The Winery at LaGrange showcasing premium fruit
ByVirginia and West Coast grapes star in quality portfolio
Seth Chambers is a winemaker on the move. Wherever he can source grapes that shine, he moves on them. Virginia, California, Washington State and Oregon are four of his favorite venues.
But he quickly underscores he does not blend out-of-state and Old Dominion wine. Each offering stands on its own merits.
“Our goal at LaGrange is producing fine wine and pleasing customers,” says Chambers. “When guests taste our wines, I don’t think they think West Coast is better than Virginia. I am super proud of my Virginia Rosé, Petit Verdot and other wines.”
His wines are labeled Virginia or American so there is no sleight of hand about what’s in the bottle. What Chambers believes is there are certain terroirs—or the somewhereness of where the fruit is grown—that can produce different palate experiences.

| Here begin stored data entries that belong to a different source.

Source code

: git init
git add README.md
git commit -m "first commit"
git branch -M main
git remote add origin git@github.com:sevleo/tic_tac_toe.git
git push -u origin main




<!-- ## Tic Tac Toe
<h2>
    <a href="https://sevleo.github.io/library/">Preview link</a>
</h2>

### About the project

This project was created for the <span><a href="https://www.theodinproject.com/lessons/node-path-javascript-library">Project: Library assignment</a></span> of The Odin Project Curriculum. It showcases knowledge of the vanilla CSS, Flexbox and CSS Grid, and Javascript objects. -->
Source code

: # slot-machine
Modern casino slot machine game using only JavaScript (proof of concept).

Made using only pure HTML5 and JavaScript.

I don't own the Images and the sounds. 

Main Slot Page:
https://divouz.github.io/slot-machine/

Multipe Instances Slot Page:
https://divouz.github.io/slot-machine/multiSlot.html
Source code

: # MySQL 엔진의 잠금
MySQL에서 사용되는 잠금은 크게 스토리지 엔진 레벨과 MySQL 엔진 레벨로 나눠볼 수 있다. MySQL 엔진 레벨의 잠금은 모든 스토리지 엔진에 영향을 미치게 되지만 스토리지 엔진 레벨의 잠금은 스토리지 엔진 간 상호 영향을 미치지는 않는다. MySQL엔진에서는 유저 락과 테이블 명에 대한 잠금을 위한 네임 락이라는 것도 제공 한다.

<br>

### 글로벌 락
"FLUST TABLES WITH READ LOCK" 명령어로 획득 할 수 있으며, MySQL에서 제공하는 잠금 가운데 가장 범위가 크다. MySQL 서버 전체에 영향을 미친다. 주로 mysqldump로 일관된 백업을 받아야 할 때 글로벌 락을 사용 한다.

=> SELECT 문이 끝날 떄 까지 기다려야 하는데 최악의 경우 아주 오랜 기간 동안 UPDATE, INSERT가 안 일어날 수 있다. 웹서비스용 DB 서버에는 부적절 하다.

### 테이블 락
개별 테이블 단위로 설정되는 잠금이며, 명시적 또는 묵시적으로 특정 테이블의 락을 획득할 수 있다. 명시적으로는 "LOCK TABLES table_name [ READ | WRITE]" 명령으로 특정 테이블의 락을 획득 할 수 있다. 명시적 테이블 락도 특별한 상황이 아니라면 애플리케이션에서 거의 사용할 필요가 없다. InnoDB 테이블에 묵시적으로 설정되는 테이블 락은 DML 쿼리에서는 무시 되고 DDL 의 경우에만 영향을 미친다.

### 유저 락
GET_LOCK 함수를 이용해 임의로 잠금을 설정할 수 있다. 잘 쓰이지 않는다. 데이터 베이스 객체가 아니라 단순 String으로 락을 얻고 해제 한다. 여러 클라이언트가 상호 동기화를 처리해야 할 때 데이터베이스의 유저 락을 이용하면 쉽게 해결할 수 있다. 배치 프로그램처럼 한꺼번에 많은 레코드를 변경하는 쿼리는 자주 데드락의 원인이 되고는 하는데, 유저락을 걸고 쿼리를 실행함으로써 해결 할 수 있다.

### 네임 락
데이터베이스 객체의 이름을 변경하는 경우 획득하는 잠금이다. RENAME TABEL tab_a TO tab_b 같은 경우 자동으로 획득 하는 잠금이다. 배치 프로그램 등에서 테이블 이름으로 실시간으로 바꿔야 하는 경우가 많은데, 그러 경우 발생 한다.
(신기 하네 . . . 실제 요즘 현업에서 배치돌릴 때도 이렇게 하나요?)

To fully grasp the concept of terroir here’s a wee test: Where’s the best expression of a Georgia peach grown? Yep, Georgia.
In Virginia you rarely see grapes such as Gewürztraminer, Petit Sirah, Barbera, Nebbiolo, Zinfandel and more. They make excellent wines but the Old Dominion’s climate is often too cold, hot, or humid to bring out the best in those varietals.
But in the hands of a capable winemaker, it doesn’t matter where the wine is made. Once the fruit is in the cellar a qualified maestro can create a symphony of aromas and flavors from a variety of grapes.
“I want to be different and work with what Virginia produces best while also bringing out the best in West Coast fruit. It’s not an overlapping of styles. It’s what our guests are looking for.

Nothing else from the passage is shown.